著者は、公共政策に関わる実践的人文社会科学が専門で、かねてより、その立場から日本経済の正常化のためには財政出動が必要であると主張してきた。本書は、積極財政には欠かせない「国の借金」を論じながら一般向けに書かれた財政入門書。
「プライマリー・バランス(PB)」は国の基礎的財政収支。日本では2010年の「20か国・地域首脳会合」(G20トロントサミット)での財政健全化加速の合意を受け、当時の民主党・菅直人政権が「PB黒字化目標」を導入し、現政権にも引き継がれている。だが、その見通しは明るくない。
安倍首相が議長を務める、内閣府の経済財政諮問会議は2017年7月18日、同年2回目の「中長期の経済財政に関する試算」を提示し、20年度の基礎的財政収支(プライマリー・バランス=PB)は、8兆2000億円の赤字となる見込みを示した。

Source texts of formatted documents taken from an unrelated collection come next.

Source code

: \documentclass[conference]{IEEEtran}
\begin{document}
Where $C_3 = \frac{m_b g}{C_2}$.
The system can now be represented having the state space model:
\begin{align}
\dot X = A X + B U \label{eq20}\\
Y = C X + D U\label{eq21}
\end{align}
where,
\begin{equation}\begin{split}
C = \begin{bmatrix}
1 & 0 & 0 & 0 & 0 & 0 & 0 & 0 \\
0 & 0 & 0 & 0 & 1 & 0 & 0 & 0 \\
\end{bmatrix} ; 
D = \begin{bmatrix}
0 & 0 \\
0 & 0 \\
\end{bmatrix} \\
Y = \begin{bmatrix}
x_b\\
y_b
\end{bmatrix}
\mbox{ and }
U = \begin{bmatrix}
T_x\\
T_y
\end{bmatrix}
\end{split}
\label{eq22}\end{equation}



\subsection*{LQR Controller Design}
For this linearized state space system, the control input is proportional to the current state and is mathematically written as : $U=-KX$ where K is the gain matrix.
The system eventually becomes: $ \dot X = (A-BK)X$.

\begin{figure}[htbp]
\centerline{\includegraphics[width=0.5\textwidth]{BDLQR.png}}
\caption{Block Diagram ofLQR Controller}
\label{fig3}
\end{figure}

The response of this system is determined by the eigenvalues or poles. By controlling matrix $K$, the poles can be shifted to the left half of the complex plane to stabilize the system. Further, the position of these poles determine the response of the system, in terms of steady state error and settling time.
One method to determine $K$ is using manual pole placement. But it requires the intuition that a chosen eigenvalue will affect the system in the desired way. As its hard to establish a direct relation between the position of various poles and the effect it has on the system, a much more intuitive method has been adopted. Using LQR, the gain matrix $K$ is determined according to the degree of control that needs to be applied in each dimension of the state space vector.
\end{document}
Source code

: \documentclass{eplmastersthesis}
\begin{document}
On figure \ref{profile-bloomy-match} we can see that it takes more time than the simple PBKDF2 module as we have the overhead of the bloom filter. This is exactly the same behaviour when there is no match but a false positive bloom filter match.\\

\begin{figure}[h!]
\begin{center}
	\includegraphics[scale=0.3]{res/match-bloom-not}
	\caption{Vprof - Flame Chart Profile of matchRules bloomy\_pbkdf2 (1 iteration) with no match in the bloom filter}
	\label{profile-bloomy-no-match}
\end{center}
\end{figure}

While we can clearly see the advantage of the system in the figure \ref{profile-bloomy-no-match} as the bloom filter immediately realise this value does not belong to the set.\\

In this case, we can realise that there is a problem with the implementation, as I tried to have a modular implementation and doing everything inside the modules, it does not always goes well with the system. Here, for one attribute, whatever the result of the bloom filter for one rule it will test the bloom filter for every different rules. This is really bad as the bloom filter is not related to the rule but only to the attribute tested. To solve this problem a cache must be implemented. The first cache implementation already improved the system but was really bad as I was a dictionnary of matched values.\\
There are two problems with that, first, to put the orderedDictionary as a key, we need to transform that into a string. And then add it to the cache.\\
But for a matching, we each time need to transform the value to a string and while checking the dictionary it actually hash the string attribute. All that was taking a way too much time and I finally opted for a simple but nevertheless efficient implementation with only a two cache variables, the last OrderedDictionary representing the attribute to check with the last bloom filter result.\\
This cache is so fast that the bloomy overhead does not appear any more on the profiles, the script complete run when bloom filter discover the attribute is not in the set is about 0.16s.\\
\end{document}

赤字解消に考えられるのは増税と予算カット。本書では、消費増税によるPB改善で「国民の所得減」を招き一人当たり10万円貧しくなったと指摘。さらにデフレが進み財政が悪化したという。
評者の第一生命経済研究所経済調査部主席エコノミストの永濱利廣さんは、20年までのPB黒字化目標は、債務残高の引き下げという最終目標を達成するための一手段にすぎないとし「本書では、最終目標を達成するためには戦略が柔軟に転換されなければならないということが明確に詳述されている」と評している。